One of the things I don't like about doing unescaping in getStrings is it's causing runtime string allocations each time it is called. Ideally, we should just be passing through the runtime optimized TemplateStringsArray unchanged when passing a format string to a JS API.

Trying to stick closer to the .NET API makes me think we should reexamine the FormattableString type definition in String.ts

interface FormattableString {
strs: TemplateStringsArray,
args: any[],
fmts?: string[]
}

I sketched up a type that more closely matches the .NET type definition of FormattableString.
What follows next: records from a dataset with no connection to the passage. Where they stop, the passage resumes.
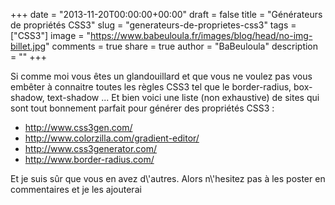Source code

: +++
date = "2013-11-20T00:00:00+00:00"
draft = false
title = "Générateurs de propriétés CSS3"
slug = "generateurs-de-proprietes-css3"
tags = ["CSS3"]
image = "https://www.babeuloula.fr/images/blog/head/no-img-billet.jpg"
comments = true
share = true
author = "BaBeuloula"
description = ""
+++

<p>Si comme moi vous &ecirc;tes un glandouillard et que vous ne voulez pas vous emb&ecirc;ter &agrave; connaitre toutes les r&egrave;gles CSS3 tel que le border-radius, box-shadow, text-shadow ... Et bien voici une liste (non exhaustive) de sites qui sont tout bonnement parfait pour g&eacute;n&eacute;rer des propri&eacute;t&eacute;s CSS3 :</p>
<!--more-->
<ul>
<li><a title=\"http://www.css3gen.com/\" href=\"http://www.css3gen.com/\" target=\"_blank\">http://www.css3gen.com/</a></li>
<li><a title=\"http://www.colorzilla.com/gradient-editor/\" href=\"http://www.colorzilla.com/gradient-editor/\" target=\"_blank\">http://www.colorzilla.com/gradient-editor/</a></li>
<li><a title=\"http://www.css3generator.com/\" href=\"http://www.css3generator.com/\" target=\"_blank\">http://www.css3generator.com/</a></li>
<li><a href=\"http://border-radius.com/\">http://www.border-radius.com/</a></li>
</ul>
<p>Et je suis s&ucirc;r que vous en avez d\'autres. Alors n\'hesitez pas &agrave; les poster en commentaires et je les ajouterai</p>
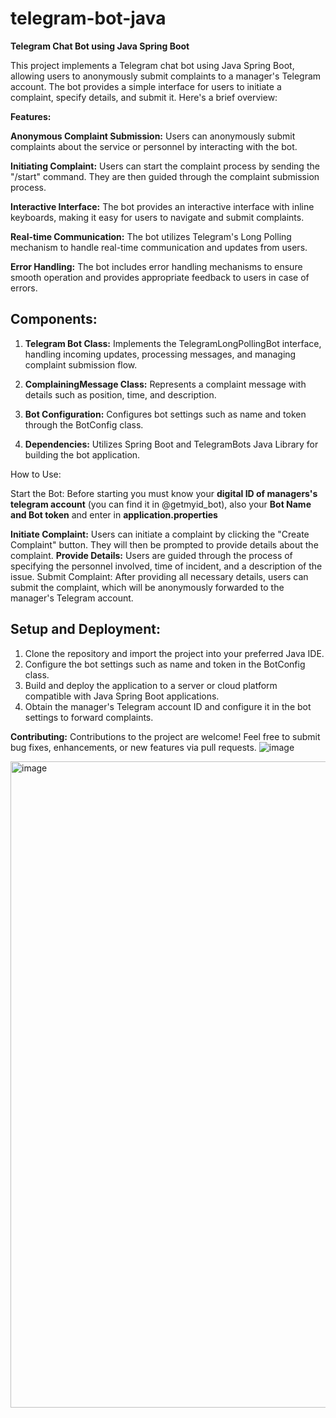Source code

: # telegram-bot-java
**Telegram Chat Bot using Java Spring Boot**

This project implements a Telegram chat bot using Java Spring Boot, allowing users to anonymously submit complaints to a manager's Telegram account. The bot provides a simple interface for users to initiate a complaint, specify details, and submit it. Here's a brief overview:

**Features:**

**Anonymous Complaint Submission:** Users can anonymously submit complaints about the service or personnel by interacting with the bot.

**Initiating Complaint:** Users can start the complaint process by sending the "/start" command. They are then guided through the complaint submission process.

**Interactive Interface:** The bot provides an interactive interface with inline keyboards, making it easy for users to navigate and submit complaints.

**Real-time Communication:** The bot utilizes Telegram's Long Polling mechanism to handle real-time communication and updates from users.

**Error Handling:** The bot includes error handling mechanisms to ensure smooth operation and provides appropriate feedback to users in case of errors.

## Components:

1) **Telegram Bot Class:** Implements the TelegramLongPollingBot interface, handling incoming updates, processing messages, and managing complaint submission flow.
   
2) **ComplainingMessage Class:** Represents a complaint message with details such as position, time, and description.
   
3) **Bot Configuration:** Configures bot settings such as name and token through the BotConfig class.
   
4) **Dependencies:** Utilizes Spring Boot and TelegramBots Java Library for building the bot application.

How to Use:

Start the Bot: 
Before starting you must know your **digital ID of managers's telegram account** (you can find it in @getmyid_bot), also your **Bot Name and Bot token** and enter in **application.properties**

**Initiate Complaint:** Users can initiate a complaint by clicking the "Create Complaint" button. They will then be prompted to provide details about the complaint.
**Provide Details:** Users are guided through the process of specifying the personnel involved, time of incident, and a description of the issue.
Submit Complaint: After providing all necessary details, users can submit the complaint, which will be anonymously forwarded to the manager's Telegram account.
## **Setup and Deployment:**

1) Clone the repository and import the project into your preferred Java IDE.
2) Configure the bot settings such as name and token in the BotConfig class.
3) Build and deploy the application to a server or cloud platform compatible with Java Spring Boot applications.
4) Obtain the manager's Telegram account ID and configure it in the bot settings to forward complaints.


**Contributing:**
Contributions to the project are welcome! Feel free to submit bug fixes, enhancements, or new features via pull requests.
![image](https://github.com/timrooter/telegram-bot-java/assets/146642629/7b44685c-dbfd-45fc-acaa-0fcb6d241106)

<img width="1034" alt="image" src="https://github.com/timrooter/telegram-bot-java/assets/146642629/2db739c1-5f16-401a-a2d6-89a2c14d9c87">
I'm really not a JS dev so please change any non-idiomatic usage.

public abstract class FormattableString : IFormattable
{
    [StringSyntax(StringSyntaxAttribute.CompositeFormat)]
    public abstract string Format { get; }
    public abstract object?[] GetArguments();
    public abstract int ArgumentCount { get; }
    public abstract object? GetArgument(int index);
    public abstract string ToString(IFormatProvider? formatProvider);

    string IFormattable.ToString(string? ignored, IFormatProvider? formatProvider) =>
        ToString(formatProvider);

    public static string Invariant(FormattableString formattable)
    {
        ArgumentNullException.ThrowIfNull(formattable);
        return formattable.ToString(Globalization.CultureInfo.InvariantCulture);
    }

    public static string CurrentCulture(FormattableString formattable)
    {
        ArgumentNullException.ThrowIfNull(formattable);
        return formattable.ToString(Globalization.CultureInfo.CurrentCulture);
    }

    public override string ToString() =>
        ToString(Globalization.CultureInfo.CurrentCulture);
}

Concept

abstract class FormattableString {
    // Should this just be an interface?
    // Unsure about default naming conventions for JS/TS.
    abstract get Format(): string;
    abstract get Arguments(): any[] | undefined;
    abstract get ArgumentCount(): number;
    abstract getArgument(index: number): any;
    // toString() should return the formatted string. Currently in fable it returns [object Object]
    abstract toString(): string; // TODO: How to add IFormatProvider?
}

// Long Name. Consider "TemplatedString", "FableString", etc.
class TemplatedFormattableString extends FormattableString {
    readonly strs: TemplateStringsArray
    readonly fmts?: ReadonlyArray<string> // The constant portion of the string is truly immutable.
    readonly args?: any[] // The arguments are mutable, to match the .NET API.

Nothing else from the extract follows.